失くしてみて、その有り難さにあらためて気付くこともある。

 そう、母親の手料理みたいなものだ。実家を出て、ひとり暮らしを始めたばかりの頃、コンビニ弁当やレトルト食品の夕飯が妙に新鮮だったりする。ある意味、真夜中に一人で食べるカップ麺は自由な生活の象徴だ。しかし、しばらくするとあまりの単調な味に愕然として、やがてそれらの匂いを嗅ぐだけでも食欲が失われる。そして、思うわけだ。「毎日、決まった時間に用意してくれていた、母ちゃんの手料理は最高に美味かったんだな」と。普通にあって当たり前の日常にいる時は気が付くことができなかった、その貴重さ。

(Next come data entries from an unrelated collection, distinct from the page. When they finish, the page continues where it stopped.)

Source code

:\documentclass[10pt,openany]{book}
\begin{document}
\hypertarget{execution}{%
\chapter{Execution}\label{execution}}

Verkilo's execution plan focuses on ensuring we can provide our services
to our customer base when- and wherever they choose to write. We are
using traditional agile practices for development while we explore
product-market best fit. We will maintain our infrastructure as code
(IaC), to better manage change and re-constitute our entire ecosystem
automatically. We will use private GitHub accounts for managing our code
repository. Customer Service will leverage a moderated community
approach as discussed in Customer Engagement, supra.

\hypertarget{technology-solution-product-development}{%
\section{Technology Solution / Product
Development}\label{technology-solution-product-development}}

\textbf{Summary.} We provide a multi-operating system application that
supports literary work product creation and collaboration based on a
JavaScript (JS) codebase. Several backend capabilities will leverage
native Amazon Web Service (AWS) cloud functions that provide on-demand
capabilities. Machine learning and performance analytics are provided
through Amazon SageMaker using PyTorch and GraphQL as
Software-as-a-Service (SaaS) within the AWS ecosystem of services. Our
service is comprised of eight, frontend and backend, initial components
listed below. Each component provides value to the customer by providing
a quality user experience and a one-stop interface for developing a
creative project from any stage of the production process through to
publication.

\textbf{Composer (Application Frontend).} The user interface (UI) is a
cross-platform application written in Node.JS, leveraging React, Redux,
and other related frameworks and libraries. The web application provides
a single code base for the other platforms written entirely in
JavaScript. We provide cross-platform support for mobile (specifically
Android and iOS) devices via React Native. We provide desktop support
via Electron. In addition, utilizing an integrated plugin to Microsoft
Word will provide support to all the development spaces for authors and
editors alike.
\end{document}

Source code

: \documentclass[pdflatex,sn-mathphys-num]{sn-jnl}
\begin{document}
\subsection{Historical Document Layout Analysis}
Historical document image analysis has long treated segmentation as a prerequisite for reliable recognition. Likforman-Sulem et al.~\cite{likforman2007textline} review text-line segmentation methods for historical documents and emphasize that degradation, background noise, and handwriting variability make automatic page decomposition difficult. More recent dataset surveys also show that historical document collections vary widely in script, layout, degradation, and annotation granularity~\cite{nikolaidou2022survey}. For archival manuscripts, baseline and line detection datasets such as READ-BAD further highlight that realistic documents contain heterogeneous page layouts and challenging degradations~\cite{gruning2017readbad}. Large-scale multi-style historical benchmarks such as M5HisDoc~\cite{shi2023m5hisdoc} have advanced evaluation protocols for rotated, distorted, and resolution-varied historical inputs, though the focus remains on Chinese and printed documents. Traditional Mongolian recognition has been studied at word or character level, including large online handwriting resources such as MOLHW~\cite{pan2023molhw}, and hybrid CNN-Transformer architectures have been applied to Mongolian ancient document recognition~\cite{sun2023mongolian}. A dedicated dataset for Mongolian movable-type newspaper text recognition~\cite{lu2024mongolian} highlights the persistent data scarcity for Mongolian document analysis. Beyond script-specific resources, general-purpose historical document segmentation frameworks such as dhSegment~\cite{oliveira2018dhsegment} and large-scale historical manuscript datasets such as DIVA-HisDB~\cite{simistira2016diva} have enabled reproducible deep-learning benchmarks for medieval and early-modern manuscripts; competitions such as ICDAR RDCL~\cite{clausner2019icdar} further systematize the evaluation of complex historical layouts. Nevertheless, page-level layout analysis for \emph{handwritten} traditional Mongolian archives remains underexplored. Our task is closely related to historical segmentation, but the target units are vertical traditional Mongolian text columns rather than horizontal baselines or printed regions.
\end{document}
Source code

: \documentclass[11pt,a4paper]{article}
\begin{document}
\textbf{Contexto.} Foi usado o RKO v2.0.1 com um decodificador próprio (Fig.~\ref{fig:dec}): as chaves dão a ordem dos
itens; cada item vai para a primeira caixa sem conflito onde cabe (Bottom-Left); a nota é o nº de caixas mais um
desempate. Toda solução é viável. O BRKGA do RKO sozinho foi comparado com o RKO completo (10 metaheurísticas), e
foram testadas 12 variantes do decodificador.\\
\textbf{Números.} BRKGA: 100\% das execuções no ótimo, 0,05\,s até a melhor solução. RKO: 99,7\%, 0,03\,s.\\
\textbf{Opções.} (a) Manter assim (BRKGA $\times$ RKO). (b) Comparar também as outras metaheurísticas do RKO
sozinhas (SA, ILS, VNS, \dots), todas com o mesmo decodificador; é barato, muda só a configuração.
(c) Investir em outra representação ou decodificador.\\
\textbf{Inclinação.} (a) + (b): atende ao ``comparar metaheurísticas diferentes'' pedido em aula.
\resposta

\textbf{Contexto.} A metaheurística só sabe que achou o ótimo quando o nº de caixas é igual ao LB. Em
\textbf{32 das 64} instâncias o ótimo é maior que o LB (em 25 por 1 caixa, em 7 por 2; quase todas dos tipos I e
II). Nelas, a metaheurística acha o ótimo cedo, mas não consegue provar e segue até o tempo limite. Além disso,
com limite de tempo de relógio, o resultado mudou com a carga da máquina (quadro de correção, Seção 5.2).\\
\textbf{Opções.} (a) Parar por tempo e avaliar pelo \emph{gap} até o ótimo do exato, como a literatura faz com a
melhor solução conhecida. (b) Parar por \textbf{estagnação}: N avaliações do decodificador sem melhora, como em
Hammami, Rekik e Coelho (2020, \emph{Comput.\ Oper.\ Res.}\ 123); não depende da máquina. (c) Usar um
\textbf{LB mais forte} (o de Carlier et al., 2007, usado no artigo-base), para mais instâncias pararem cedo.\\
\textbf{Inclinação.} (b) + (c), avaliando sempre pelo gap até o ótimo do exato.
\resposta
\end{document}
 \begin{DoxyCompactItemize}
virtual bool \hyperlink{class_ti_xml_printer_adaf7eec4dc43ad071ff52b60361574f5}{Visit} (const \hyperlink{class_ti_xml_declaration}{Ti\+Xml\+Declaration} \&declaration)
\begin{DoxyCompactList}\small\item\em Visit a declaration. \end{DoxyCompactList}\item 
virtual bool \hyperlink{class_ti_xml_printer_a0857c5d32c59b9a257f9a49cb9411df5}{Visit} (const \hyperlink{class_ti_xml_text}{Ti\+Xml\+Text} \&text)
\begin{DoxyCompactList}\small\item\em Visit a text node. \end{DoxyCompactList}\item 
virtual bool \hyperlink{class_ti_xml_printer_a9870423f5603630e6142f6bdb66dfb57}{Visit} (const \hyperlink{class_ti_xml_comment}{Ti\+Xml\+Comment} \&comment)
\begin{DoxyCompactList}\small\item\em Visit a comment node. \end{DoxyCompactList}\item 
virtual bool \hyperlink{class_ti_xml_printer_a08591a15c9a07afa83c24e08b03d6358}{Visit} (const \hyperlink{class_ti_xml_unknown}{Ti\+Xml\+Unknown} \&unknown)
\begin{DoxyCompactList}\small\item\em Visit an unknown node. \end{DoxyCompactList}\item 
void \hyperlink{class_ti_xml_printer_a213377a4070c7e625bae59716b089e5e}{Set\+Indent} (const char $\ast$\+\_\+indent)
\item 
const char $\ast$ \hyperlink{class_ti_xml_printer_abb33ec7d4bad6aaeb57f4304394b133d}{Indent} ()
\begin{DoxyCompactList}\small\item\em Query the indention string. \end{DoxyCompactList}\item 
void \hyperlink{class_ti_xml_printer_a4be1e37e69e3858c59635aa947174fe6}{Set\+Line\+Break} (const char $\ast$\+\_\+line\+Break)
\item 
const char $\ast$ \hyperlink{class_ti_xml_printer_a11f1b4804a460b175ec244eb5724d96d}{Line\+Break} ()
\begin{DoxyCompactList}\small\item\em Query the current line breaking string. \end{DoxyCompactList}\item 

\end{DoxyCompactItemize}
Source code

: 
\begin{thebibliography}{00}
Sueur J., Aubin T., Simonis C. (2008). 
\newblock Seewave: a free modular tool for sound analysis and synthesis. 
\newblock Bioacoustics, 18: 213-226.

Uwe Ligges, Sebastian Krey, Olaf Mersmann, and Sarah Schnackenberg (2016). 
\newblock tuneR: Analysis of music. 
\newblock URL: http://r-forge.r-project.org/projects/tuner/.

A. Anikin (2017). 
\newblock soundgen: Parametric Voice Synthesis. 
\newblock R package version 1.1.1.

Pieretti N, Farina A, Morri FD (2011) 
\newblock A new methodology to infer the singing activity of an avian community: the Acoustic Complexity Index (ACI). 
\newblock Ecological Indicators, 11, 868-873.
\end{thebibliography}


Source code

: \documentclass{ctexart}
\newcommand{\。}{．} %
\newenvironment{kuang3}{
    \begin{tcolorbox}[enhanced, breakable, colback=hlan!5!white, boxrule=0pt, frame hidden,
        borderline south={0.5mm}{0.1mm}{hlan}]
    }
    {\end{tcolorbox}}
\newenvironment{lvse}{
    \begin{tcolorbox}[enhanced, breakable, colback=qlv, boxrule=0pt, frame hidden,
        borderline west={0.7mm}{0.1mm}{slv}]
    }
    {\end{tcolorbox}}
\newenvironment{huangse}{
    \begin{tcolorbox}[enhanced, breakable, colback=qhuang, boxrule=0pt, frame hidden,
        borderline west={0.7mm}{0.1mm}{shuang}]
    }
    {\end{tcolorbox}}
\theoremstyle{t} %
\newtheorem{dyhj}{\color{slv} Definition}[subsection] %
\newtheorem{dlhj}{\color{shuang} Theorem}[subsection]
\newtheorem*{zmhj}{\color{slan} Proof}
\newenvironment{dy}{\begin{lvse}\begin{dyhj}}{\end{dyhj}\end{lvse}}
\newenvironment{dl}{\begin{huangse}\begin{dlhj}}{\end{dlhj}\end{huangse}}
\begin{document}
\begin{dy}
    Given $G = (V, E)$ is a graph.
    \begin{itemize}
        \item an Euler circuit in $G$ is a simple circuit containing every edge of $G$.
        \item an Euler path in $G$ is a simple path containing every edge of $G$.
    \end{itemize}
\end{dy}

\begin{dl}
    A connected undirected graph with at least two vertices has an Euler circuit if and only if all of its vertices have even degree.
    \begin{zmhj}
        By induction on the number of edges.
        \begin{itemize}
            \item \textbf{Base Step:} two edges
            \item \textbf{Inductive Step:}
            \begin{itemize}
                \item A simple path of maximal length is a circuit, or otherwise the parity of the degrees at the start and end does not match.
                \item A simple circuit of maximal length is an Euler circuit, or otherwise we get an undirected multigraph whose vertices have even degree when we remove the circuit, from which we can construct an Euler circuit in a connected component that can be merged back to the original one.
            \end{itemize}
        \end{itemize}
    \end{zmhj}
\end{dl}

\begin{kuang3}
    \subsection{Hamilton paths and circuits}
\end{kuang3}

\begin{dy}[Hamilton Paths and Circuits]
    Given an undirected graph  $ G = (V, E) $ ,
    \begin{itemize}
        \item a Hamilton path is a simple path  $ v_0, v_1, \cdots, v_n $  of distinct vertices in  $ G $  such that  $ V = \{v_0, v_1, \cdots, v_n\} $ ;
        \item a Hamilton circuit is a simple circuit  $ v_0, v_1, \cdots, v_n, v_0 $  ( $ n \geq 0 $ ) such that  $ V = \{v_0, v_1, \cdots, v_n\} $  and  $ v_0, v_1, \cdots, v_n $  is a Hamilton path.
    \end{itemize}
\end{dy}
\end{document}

 今の巨人ブルペンにおける、スコット・マシソンみたいなものだ。来日7年目の今季は34試合で0勝3敗8セーブ、14ホールド、防御率2.97を挙げるも、7月29日に左膝痛で選手登録抹消。先日、患部の状態が回復しないため渡米して左膝手術を受け、今季中の実戦復帰は絶望的と報じられた。近年の背番号20は「巨人ブルペンの最後の砦」といった存在だった。カミネロが不安定でも、上原が衰えても、澤村が劇場炎上でも、俺らにはマシソンがいる。そんな切り札だったのである。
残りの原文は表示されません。